Singapore's former civil defence chief went on trial for corruption for allegedly demanding oral sex from a businesswoman bidding for government contracts.
In the second successive case of its kind, Peter Lim, 52, was charged with obtaining oral sex in 2010 from Pang Chor Mui, then general manager of Nimrod Engineering, an equipment supplier to the Singapore Civil Defence Force (SCDF).
The trial opened three days after the former head of the narcotics police, Ng Boon Gay, was cleared of corruption when a judge rejected charges that he demanded oral sex from a contractor to help her win government deals.
The new trial "involves a high ranking civil servant who abused his official position and corruptly obtained gratification from a general manager of a company which was a vendor to the organisation" he led, state prosecutors said.
The contractor feared she would "jeopardise" her company's "existing good relations" with the SCDF "if she did not give in to his request for oral sex", they said in a prepared opening statement given to the media.
Prosecutors said Lim had the authority to give final approval to contracts worth up to Sg$1.0 million ($800,000).
They alleged that Lim called Pang after the sexual encounter to ask about the supply of radiation monitoring equipment even before the SCDF issued a public tender.
With information provided by Lim, Nimrod sourced suppliers and submitted a bid, the prosecutors alleged without stating if Nimrod won the contract.

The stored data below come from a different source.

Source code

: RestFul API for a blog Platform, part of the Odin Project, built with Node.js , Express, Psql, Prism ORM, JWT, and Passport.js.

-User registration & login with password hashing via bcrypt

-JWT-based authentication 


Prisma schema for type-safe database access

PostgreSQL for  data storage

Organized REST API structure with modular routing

Lim, who is under suspension, faces nine other charges of obtaining sex from two other women whose companies also sold products to the SCDF, which provides firefighting, ambulance and other emergency services.
Prosecutors said the other charges would be dealt with separately at a later date.
Defence lawyer Hamidul Haq told the district court his client "categorically denies any allegations of corruption made against him".
Haq said Lim and Pang shared an intimate friendship and had a "one-off" encounter.
"The friendship between our client and Ms Pang had no bearing whatsoever on the outcome of these tenders," Haq said.
High-level corruption cases are rare in Singapore, which is known for its efficient and well-paid bureaucracy.